Sonia Braga tem um histórico com o cinema. Ela apareceu pela primeira vez na marquise do Paris em fevereiro de 1978, quando “Dona Flor”, de Bruno Barreto, foi lançado oficialmente nos EUA, trazendo grande reconhecimento para a carreira de ambos. “O maior sucesso do cinema brasileiro chega na hora certa para esquentar a cidade”, dizia um artigo do jornal “The New York Times” da época, fazendo referência às cenas eróticas da adaptação do livro de Jorge Amado com as últimas semanas para o fim oficial do inverno nova-iorquino.

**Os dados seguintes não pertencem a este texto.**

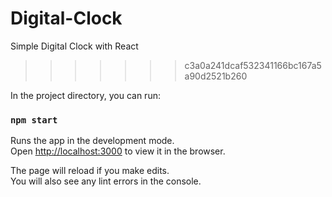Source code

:# Digital-Clock
Simple Digital Clock with React
>>>>>>> c3a0a241dcaf532341166bc167a5a90d2521b260

In the project directory, you can run:

### `npm start`

Runs the app in the development mode.\
Open [http://localhost:3000](http://localhost:3000) to view it in the browser.

The page will reload if you make edits.\
You will also see any lint errors in the console.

Dona Flor ficou mais de quatro meses em cartaz no Paris.
A estreia de “Aquarius” nos Estados Unidos foi recebida com entusiasmo pelos críticos dos dois principais jornais do país. A. O. Scott, do “The New York Times”, chamou o filme de “cativante”. O crítico diz que Mendonça Filho é um “maravilhoso e surpreendente retratista”. Scott ainda faz uma brincadeira, comparando “Aquarius” com o primeiro longa do diretor, “O Som ao Redor”, ambos ambientados em prédios pernambucanos. “Julgando os dois títulos, você pode dizer que o diretor se especializou em filmes sobre o mercado imobiliário de Recife, da mesma forma que Herman Melville se especializou em livros sobre viagens marítimas”.
Já o crítico do “Los Angeles Times” chamou o filme de “deslumbrante” e “reflexivo”, classificando Mendonça Filho como um “talentoso sensualista” e “instintivo contador de histórias analíticas”.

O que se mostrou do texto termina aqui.